Foto: Mario P. Rodrigues

Der Bundesverband Güterkraftverkehr, Logistik und Entsorgung (BGL) begrüßt das Mobilitätspaket der EU-Kommission. Hauptgeschäftsführer Prof. Dr. Dirk Engelhardt glaubt jedoch, dass es eine Mammutaufgabe sein wird, dazu einen Kompromiss mit den mittel- und osteuropäischen Ländern zu finden. Den Vorstoß zur Regelung der regelmäßigen Wochenruhezeit hält er für vernünftig. Engelhardt spricht sich im Gespräch mit der Redaktion trans aktuell auch für effektivere Kontrollen aus, um schwarze Schafe zu erkennen und aus dem Verkehr zu ziehen.

trans aktuell: Herr Professor Engelhardt, die EU-Kommission hat ihr lange erwartetes Mobilitätspaket vorgelegt. Ist es der große Wurf?

Prof. Engelhardt: Es ist grundsätzlich positiv, dass sich die EU-Kommission bei wichtigen Themen um eine europaweite Lösung bemüht. Bei den mittel- und osteuropäischen Staaten hat das Paket jedoch einen Aufschrei ausgelöst. Es wird daher eine Mammutaufgabe sein und Kompromisse erfordern, bis wir eine europäische Linie und ein Ergebnis haben. Wir gehen davon aus, dass dieser Prozess noch zwei Jahre dauern kann.

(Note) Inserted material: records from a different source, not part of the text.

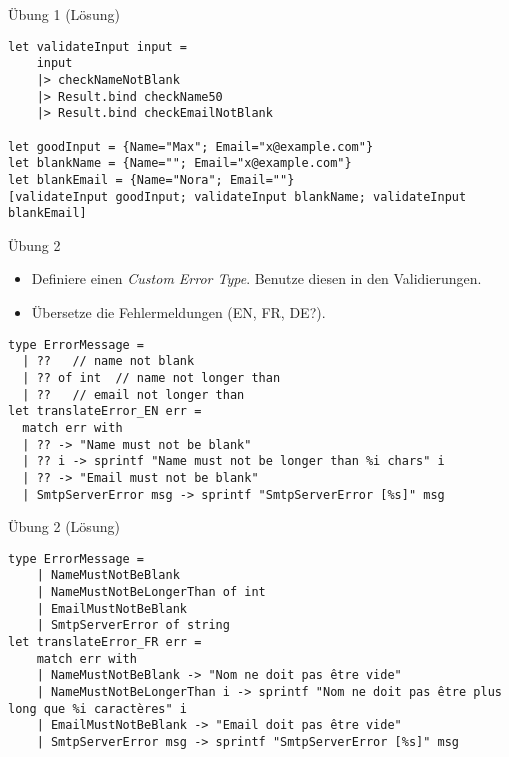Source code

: \documentclass[t]{beamer}
\begin{document}
\begin{frame}[label={sec:orgba99ab5},fragile]{Übung 1 (Lösung)}
 \begin{verbatim}
let validateInput input =
    input
    |> checkNameNotBlank
    |> Result.bind checkName50
    |> Result.bind checkEmailNotBlank

let goodInput = {Name="Max"; Email="x@example.com"}
let blankName = {Name=""; Email="x@example.com"}
let blankEmail = {Name="Nora"; Email=""}
[validateInput goodInput; validateInput blankName; validateInput blankEmail]
\end{verbatim}
\end{frame}

\begin{frame}[label={sec:org8603c31},fragile]{Übung 2}
 \begin{itemize}
\item Definiere einen \emph{Custom Error Type}. Benutze diesen in den Validierungen.
\item Übersetze die Fehlermeldungen (EN, FR, DE?).
\end{itemize}

\begin{verbatim}
type ErrorMessage =
  | ??   // name not blank
  | ?? of int  // name not longer than
  | ??   // email not longer than
let translateError_EN err =
  match err with
  | ?? -> "Name must not be blank"
  | ?? i -> sprintf "Name must not be longer than %i chars" i
  | ?? -> "Email must not be blank"
  | SmtpServerError msg -> sprintf "SmtpServerError [%s]" msg
\end{verbatim}
\end{frame}

\begin{frame}[label={sec:org02e8a66},fragile]{Übung 2 (Lösung)}
 \begin{verbatim}
type ErrorMessage =
    | NameMustNotBeBlank
    | NameMustNotBeLongerThan of int
    | EmailMustNotBeBlank
    | SmtpServerError of string
let translateError_FR err =
    match err with
    | NameMustNotBeBlank -> "Nom ne doit pas être vide"
    | NameMustNotBeLongerThan i -> sprintf "Nom ne doit pas être plus long que %i caractères" i
    | EmailMustNotBeBlank -> "Email doit pas être vide"
    | SmtpServerError msg -> sprintf "SmtpServerError [%s]" msg
\end{verbatim}
\end{frame}
\end{document}
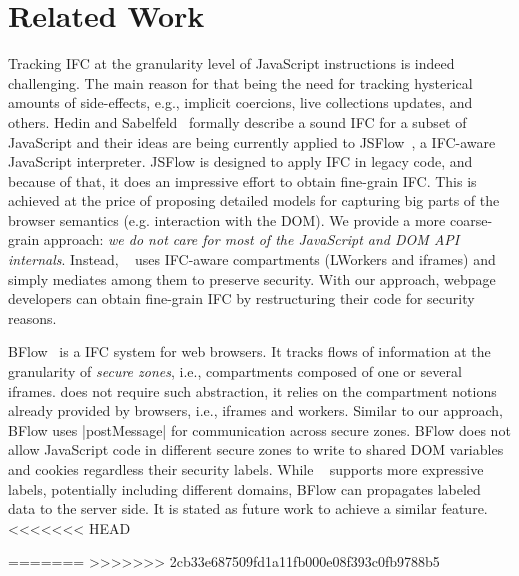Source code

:\section{Related Work}
\label{sec:related}


Tracking IFC at the granularity level of JavaScript instructions is indeed
challenging. The main reason for that being the need for tracking hysterical
amounts of side-effects, e.g., implicit coercions, live collections updates, and
others. Hedin and Sabelfeld~\cite{Hedin:2012} formally describe a sound IFC for
a subset of JavaScript and their ideas are being currently applied to
JSFlow~, a IFC-aware
JavaScript interpreter.  JSFlow is designed to apply IFC in legacy code, and
because of that, it does an impressive effort to obtain fine-grain IFC. This is
achieved at the price of proposing detailed models for capturing big parts of
the browser semantics (e.g. interaction with the DOM). We provide a more
coarse-grain approach: \emph{we do not care for most of the JavaScript and DOM
  API internals}. Instead, \sys~ uses IFC-aware compartments (LWorkers and
iframes) and simply mediates among them to preserve security. With our approach,
webpage developers can obtain fine-grain IFC by restructuring their code
for security reasons.

BFlow~\cite{Yip:2009:PBS} is a IFC system for web browsers. It tracks flows of information at the
granularity of \emph{secure zones}, i.e., compartments composed of one or
several iframes.  {\sys} does not require such abstraction, it relies on the
compartment notions already provided by browsers, i.e., iframes and
workers. Similar to our approach, BFlow uses \js|postMessage| for communication
across secure zones. BFlow does not allow JavaScript code in different secure
zones to write to shared DOM variables and cookies regardless their 
security labels.  While \sys~ supports more expressive labels, potentially
including different domains, BFlow can propagates labeled data to the server
side. It is stated as future work to achieve a similar feature.
<<<<<<< HEAD


=======
>>>>>>> 2cb33e687509fd1a11fb000e08f393c0fb9788b5

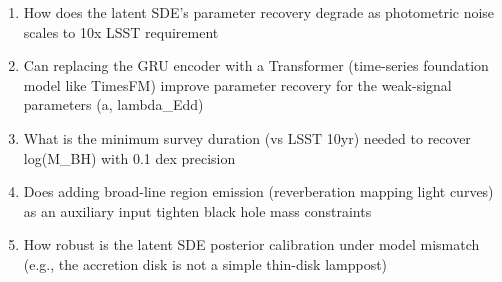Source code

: \documentclass[11pt]{article}
\begin{document}
\begin{enumerate}[leftmargin=1.6em,itemsep=0.2em,topsep=0.2em,label=Q\arabic*.]
\item How does the latent SDE's parameter recovery degrade as photometric noise scales to 10x LSST requirement
\item Can replacing the GRU encoder with a Transformer (time-series foundation model like TimesFM) improve parameter recovery for the weak-signal parameters (a, lambda\_Edd)
\item What is the minimum survey duration (vs LSST 10yr) needed to recover log(M\_BH) with 0.1 dex precision
\item Does adding broad-line region emission (reverberation mapping light curves) as an auxiliary input tighten black hole mass constraints
\item How robust is the latent SDE posterior calibration under model mismatch (e.g., the accretion disk is not a simple thin-disk lamppost)
\end{enumerate}
\end{document}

Welche Punkte bergen den größten Sprengstoff?

Da wäre einmal der Vorschlag, dass die Entsenderichtlinie nach drei Tagen greifen soll. Das ist vielleicht gut gemeint, weil die Lohnbuchhaltungen sich dann nicht mit 27 Mindestlohnregeln in Europa beschäftigen müssen. Andererseits schafft ein Lkw im Schnitt bei 60 km/h und neun Stunden Lenkzeit am Tag nur 540 Kilometer, an drei Tagen also 1.620 Kilometer. Das reicht nicht, um nach einer Tour alle Staaten auf dem Rückweg zu durchqueren. Bei einem Stau in Italien ist dieser Zeitraum schnell ausgereizt.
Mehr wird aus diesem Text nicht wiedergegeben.